AIM OF THE EXERCISE:
Begin with the first line of the entries below. Copy each line exactly, stopping after the one that contains "regelmäßig über einen".

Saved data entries
· · ·

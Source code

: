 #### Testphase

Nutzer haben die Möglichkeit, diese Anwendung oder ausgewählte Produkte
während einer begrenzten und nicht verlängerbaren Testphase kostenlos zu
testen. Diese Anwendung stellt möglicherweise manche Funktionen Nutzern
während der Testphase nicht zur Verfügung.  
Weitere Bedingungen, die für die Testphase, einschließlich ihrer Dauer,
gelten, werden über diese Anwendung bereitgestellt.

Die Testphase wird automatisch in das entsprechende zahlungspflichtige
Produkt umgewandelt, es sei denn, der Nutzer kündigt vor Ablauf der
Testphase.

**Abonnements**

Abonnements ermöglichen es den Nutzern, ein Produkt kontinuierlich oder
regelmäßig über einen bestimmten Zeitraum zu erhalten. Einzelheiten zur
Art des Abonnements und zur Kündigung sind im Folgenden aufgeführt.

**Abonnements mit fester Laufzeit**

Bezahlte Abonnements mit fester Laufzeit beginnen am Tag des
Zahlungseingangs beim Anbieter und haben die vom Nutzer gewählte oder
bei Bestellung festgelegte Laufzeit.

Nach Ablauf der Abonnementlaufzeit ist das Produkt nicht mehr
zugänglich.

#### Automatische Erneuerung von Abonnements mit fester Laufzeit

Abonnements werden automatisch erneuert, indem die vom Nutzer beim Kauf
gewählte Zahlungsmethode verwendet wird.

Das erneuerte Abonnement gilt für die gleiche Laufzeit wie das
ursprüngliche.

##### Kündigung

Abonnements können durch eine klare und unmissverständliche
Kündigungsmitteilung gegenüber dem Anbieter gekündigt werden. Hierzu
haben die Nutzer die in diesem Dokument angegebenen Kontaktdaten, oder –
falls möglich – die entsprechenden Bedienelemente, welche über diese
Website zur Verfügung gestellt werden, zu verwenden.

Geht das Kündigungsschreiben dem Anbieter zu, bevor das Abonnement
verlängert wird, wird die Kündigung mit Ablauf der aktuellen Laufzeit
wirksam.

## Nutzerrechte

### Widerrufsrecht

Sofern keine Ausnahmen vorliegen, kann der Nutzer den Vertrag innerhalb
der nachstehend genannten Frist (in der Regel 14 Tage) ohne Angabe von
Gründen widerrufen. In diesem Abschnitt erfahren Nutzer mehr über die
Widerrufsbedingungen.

· · ·

WRITTEN RESPONSE:
Source code

: #### Testphase

Nutzer haben die Möglichkeit, diese Anwendung oder ausgewählte Produkte
während einer begrenzten und nicht verlängerbaren Testphase kostenlos zu
testen. Diese Anwendung stellt möglicherweise manche Funktionen Nutzern
während der Testphase nicht zur Verfügung.  
Weitere Bedingungen, die für die Testphase, einschließlich ihrer Dauer,
gelten, werden über diese Anwendung bereitgestellt.

Die Testphase wird automatisch in das entsprechende zahlungspflichtige
Produkt umgewandelt, es sei denn, der Nutzer kündigt vor Ablauf der
Testphase.

**Abonnements**

Abonnements ermöglichen es den Nutzern, ein Produkt kontinuierlich oder
regelmäßig über einen bestimmten Zeitraum zu erhalten. Einzelheiten zur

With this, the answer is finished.